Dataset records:
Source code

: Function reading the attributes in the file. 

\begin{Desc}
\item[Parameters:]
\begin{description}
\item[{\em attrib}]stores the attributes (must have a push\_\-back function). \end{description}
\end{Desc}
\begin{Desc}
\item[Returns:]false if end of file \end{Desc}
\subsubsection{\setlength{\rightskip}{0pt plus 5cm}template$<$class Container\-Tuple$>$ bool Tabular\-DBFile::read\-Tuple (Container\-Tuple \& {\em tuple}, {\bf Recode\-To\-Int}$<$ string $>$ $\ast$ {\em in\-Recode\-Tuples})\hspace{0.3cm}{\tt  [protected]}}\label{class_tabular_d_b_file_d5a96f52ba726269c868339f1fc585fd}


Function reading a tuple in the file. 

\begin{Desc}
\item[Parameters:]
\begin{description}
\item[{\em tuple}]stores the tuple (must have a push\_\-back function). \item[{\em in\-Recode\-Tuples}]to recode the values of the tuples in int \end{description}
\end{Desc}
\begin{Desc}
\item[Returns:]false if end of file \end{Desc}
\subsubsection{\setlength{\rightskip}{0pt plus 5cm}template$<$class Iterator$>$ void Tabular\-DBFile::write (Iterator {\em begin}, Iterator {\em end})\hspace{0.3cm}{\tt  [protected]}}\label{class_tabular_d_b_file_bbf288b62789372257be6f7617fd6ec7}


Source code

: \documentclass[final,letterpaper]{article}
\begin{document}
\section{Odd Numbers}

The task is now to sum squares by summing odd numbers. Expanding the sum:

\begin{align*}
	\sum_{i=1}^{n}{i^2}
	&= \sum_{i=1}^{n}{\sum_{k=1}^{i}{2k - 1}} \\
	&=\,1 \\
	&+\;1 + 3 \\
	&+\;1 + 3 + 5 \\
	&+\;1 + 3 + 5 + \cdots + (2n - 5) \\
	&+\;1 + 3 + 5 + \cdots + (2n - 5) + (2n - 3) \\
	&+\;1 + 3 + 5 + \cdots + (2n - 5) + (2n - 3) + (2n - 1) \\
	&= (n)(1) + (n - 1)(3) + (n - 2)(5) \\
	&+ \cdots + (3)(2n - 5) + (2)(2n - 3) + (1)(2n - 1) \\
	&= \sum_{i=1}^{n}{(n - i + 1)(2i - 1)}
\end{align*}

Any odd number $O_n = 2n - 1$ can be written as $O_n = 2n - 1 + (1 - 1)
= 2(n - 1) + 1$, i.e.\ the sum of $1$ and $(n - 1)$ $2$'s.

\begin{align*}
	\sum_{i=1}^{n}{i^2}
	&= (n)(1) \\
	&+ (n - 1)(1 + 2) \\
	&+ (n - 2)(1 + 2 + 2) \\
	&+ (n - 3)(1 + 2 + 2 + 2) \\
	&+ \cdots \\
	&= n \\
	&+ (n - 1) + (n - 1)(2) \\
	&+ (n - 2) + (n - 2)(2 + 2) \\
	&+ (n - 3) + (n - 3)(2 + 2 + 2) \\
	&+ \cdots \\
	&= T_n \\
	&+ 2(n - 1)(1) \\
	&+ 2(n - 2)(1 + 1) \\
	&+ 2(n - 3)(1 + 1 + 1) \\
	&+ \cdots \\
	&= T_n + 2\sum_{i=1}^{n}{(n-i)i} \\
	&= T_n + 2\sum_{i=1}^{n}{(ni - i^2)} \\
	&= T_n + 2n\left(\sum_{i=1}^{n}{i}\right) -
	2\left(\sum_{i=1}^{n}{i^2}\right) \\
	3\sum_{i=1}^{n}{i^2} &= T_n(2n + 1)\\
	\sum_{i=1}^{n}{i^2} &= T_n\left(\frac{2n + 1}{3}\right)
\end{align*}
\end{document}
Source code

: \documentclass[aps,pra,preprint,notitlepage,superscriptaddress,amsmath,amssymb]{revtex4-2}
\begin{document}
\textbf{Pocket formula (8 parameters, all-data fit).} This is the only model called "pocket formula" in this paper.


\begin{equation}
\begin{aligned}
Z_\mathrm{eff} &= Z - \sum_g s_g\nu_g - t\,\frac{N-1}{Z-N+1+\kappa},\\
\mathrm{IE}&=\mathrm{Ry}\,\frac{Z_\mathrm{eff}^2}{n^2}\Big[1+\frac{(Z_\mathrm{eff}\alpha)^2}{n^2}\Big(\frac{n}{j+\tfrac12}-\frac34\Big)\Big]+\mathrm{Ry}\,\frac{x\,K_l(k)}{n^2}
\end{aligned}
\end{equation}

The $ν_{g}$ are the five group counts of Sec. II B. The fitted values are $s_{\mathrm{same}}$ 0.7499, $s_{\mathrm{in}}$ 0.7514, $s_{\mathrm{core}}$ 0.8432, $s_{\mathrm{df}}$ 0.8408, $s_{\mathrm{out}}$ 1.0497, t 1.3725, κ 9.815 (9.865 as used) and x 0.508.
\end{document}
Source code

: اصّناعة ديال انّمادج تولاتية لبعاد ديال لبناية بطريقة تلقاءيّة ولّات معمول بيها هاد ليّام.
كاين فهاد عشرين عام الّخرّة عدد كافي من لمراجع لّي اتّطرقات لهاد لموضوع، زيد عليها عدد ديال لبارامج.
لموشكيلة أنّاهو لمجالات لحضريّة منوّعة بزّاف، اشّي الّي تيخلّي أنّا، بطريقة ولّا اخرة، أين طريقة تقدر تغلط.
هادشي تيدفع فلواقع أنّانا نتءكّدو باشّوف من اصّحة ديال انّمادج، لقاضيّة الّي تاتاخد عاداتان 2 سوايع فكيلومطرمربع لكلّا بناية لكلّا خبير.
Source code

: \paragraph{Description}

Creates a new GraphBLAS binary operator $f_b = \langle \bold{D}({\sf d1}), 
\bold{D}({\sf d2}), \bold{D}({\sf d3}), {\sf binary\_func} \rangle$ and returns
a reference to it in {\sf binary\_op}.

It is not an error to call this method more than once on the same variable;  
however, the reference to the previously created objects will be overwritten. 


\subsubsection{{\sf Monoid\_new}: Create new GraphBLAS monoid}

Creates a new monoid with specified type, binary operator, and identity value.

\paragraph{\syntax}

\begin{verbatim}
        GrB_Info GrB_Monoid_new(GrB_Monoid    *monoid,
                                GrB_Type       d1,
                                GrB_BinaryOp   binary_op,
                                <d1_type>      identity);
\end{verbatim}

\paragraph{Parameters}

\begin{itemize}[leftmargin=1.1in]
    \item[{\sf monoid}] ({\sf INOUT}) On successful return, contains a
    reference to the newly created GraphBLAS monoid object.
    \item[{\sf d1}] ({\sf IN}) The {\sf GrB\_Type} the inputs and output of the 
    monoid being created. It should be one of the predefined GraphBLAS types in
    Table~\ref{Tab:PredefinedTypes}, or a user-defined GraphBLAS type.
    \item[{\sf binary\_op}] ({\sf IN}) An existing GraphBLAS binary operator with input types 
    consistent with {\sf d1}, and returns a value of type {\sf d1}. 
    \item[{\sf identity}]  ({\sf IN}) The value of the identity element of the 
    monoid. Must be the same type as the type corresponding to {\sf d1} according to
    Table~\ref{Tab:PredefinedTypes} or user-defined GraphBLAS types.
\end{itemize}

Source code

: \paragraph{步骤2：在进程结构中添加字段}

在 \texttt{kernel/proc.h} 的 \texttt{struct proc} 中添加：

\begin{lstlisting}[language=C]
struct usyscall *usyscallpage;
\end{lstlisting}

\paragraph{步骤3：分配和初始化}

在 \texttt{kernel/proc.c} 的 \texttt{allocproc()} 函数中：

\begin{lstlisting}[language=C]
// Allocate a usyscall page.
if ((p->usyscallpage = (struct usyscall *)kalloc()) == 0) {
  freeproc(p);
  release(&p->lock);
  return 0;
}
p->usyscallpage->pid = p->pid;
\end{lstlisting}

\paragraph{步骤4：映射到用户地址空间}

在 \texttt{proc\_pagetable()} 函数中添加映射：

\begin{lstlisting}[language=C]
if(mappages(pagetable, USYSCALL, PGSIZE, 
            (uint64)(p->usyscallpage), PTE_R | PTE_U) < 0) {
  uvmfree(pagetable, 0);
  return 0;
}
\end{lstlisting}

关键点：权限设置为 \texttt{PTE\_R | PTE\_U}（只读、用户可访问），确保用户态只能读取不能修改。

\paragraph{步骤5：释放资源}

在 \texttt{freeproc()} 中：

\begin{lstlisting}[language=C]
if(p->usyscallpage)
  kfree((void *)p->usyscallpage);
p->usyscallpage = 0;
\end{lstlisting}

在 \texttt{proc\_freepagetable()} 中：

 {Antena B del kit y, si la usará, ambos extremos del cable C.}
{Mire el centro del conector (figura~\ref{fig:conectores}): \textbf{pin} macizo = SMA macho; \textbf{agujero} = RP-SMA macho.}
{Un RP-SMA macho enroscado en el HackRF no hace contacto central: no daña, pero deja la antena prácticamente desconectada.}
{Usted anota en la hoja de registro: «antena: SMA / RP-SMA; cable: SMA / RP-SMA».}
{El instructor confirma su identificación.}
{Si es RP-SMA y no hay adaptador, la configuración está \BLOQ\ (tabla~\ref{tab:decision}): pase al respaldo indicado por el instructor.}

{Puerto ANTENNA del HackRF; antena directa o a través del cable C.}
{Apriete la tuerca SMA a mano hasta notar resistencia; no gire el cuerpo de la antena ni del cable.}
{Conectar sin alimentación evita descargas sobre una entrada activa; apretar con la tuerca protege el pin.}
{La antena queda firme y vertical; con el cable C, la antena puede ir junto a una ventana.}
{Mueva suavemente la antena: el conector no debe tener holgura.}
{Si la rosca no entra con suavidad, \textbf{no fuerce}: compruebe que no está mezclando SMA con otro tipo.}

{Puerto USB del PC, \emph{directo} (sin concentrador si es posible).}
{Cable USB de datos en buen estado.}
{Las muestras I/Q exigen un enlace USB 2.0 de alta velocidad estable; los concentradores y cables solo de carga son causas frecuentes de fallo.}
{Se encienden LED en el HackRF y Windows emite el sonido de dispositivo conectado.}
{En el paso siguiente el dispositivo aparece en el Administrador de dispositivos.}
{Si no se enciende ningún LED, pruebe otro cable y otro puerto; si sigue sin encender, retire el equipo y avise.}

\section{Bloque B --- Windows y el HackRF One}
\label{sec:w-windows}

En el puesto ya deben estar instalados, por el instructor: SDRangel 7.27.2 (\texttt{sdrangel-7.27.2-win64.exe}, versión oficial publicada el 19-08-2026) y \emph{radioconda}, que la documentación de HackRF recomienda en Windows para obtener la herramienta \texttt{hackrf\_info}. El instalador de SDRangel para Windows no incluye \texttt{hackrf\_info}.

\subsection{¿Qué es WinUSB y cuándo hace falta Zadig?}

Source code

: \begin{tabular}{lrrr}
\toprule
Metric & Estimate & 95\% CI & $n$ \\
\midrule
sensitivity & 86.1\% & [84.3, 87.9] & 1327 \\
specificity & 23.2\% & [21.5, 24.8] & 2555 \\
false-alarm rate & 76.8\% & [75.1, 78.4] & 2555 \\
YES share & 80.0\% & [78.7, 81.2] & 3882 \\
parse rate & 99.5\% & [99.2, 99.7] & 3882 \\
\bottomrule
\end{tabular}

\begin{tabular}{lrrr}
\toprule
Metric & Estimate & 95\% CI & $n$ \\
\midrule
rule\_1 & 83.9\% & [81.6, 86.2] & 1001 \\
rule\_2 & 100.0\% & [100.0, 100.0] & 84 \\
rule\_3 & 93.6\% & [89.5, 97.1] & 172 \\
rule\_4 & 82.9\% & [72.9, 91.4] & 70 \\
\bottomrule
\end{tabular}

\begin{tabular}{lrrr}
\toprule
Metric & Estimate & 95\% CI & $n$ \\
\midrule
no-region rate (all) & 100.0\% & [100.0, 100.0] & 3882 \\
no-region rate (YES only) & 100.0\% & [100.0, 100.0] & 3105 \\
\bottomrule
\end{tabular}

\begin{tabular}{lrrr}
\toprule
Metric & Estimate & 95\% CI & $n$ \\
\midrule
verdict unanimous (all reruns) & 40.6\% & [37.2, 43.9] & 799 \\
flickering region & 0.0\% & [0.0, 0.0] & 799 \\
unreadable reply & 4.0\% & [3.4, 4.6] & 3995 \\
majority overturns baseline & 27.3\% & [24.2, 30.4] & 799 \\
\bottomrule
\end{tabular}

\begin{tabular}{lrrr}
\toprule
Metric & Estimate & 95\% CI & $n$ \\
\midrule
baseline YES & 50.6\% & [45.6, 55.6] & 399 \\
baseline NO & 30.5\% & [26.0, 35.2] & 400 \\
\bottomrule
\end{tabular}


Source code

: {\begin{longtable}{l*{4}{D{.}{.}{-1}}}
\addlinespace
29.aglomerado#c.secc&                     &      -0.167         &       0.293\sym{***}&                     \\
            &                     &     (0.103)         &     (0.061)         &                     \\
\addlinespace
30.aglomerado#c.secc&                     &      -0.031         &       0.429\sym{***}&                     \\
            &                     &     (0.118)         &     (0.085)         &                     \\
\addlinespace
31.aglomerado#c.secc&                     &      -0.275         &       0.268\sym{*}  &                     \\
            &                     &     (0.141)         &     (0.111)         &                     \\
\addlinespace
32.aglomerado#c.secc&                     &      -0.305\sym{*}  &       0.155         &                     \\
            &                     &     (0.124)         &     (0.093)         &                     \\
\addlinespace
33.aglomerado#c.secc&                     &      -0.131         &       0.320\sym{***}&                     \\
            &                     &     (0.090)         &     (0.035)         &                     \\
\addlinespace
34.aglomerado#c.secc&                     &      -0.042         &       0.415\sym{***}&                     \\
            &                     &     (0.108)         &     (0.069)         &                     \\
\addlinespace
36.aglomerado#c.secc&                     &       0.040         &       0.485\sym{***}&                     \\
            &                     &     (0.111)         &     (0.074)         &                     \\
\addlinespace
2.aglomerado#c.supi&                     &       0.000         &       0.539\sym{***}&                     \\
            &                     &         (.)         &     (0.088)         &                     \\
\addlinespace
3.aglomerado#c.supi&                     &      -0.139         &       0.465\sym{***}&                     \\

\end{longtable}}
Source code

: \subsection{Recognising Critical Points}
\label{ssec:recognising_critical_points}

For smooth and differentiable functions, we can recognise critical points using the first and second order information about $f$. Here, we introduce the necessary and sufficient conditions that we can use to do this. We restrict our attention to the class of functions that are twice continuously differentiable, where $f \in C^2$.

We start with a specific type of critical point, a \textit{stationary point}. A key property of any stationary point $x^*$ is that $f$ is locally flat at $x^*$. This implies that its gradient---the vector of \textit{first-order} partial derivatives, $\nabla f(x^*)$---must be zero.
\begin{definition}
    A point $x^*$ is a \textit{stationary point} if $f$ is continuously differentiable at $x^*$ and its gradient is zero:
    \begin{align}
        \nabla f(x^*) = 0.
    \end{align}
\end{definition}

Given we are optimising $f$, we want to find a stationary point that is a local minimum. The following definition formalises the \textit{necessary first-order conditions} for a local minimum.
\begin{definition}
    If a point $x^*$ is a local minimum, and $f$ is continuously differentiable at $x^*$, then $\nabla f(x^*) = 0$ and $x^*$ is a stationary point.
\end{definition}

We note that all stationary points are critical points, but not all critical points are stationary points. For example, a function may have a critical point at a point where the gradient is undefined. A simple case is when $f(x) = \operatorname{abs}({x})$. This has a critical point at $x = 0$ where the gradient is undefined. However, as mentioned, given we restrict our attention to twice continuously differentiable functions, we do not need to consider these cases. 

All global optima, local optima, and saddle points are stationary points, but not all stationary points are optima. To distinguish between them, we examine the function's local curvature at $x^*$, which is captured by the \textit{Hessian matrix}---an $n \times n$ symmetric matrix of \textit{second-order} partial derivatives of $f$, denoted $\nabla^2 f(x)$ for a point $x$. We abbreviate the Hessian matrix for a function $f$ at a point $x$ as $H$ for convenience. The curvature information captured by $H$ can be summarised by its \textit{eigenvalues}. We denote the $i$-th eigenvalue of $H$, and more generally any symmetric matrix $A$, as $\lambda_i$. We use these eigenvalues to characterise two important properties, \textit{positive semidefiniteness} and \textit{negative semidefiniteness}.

Work item: Your reply is one number: how many lines of the records above contain the word "same".

Output for this exercise: 3